Mom's steady gaze was driving me crazy.

"Oh," she said slowly, "but that's where you're wrong. You see, you do have the secrets. You know them."

When Kira agrees to let her friends hypnotize her at a slumber party, she has no idea that she will reveal secrets even she didn't know she had — memories of fleeing a war-torn country with her mother, understanding a language she can't identify. Then her mother disappears, and a woman calling herself Aunt Memory takes Kira to Crythe, a place that doesn't officially exist, in order to rescue her mother — or so Kira thinks. She soon learns that there are memories locked in her mind that place her and her mother in grave danger, but those memories are also the only thing that might save them.

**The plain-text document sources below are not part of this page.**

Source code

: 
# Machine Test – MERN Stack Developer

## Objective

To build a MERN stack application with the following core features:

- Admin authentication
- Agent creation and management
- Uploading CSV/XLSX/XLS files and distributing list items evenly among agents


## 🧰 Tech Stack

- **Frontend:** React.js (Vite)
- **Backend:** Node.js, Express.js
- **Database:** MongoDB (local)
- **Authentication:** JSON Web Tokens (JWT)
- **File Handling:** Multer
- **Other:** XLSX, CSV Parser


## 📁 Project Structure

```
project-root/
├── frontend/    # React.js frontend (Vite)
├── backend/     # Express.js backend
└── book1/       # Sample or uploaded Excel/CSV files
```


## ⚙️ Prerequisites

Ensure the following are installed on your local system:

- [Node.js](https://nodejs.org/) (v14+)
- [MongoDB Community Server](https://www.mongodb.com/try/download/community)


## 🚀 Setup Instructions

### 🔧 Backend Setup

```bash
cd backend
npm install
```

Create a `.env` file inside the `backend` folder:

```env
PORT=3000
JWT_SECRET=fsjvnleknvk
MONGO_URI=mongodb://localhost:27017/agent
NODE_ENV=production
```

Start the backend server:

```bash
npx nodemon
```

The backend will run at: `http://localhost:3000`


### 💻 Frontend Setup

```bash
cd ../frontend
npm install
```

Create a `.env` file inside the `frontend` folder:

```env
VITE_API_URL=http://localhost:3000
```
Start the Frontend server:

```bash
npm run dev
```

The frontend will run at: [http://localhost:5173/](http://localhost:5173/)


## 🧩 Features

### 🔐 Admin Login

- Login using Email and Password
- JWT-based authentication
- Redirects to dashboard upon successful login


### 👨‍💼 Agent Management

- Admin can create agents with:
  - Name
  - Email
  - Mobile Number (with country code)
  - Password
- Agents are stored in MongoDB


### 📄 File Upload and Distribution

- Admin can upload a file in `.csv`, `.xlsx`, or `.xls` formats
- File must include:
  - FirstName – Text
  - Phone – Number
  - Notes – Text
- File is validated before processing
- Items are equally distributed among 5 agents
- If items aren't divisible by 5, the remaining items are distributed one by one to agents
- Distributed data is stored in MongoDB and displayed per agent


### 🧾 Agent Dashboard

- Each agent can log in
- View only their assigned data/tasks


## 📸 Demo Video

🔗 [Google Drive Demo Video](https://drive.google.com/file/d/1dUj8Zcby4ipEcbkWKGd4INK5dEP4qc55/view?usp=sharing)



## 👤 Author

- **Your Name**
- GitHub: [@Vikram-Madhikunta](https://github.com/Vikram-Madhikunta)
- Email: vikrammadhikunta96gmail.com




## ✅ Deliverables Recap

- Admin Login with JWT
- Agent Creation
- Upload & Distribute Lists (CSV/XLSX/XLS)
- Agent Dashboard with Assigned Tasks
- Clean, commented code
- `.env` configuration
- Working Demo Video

In Escape from Memory, award-winning author Margaret Peterson Haddix imagines a culture that values its memories above everything else — and a teen who has to make the most important decision of her life.


Publishers Weekly

When 15-year-old Kira's friends hypnotize her, she remembers a "Mama" who is not the woman she knows as her mother speaking a language that's not English. Her mother, Sophia, won't answer her questions, and shortly afterward, a stranger calling herself Aunt Memory appears, telling Kira that Sophia has been kidnapped and that Kira must go to Crythe, her true homeland, to save her. This is the promising start to Haddix's (Turnabout) science fiction novel; unfortunately, her premise gets muddled amid confusing details. Once in Crythe, the alleged Aunt Memory tells Kira about native culture and history; after the Chernobyl meltdown, she says, the village was relocated to California (Kira, raised in Ohio, had believed she was born in California). War broke out, and Kira's birth parents were executed. Haddix steadily infuses creative ideas: Crythe is a memory-obsessed culture where children learn from an honorary "Aunt Memory" to record every detail. Kira's birth parents, both geniuses, had built "a system to replicate memory on a computer. But it was human memory they could copy, not digital." Kira, apparently, has her parents' memories embedded within her, and these now put her in danger. Fans of the author's Shadow Children series can count on an abundance of twists and cliffhangers, but ultimately readers may be frustrated by the plot's vagueness, especially around the state of current Crythe. Additionally, the book's villain is too much of a caricature to be truly scary. Ages 12-up. (Sept.) Copyright 2003 Reed Business Information.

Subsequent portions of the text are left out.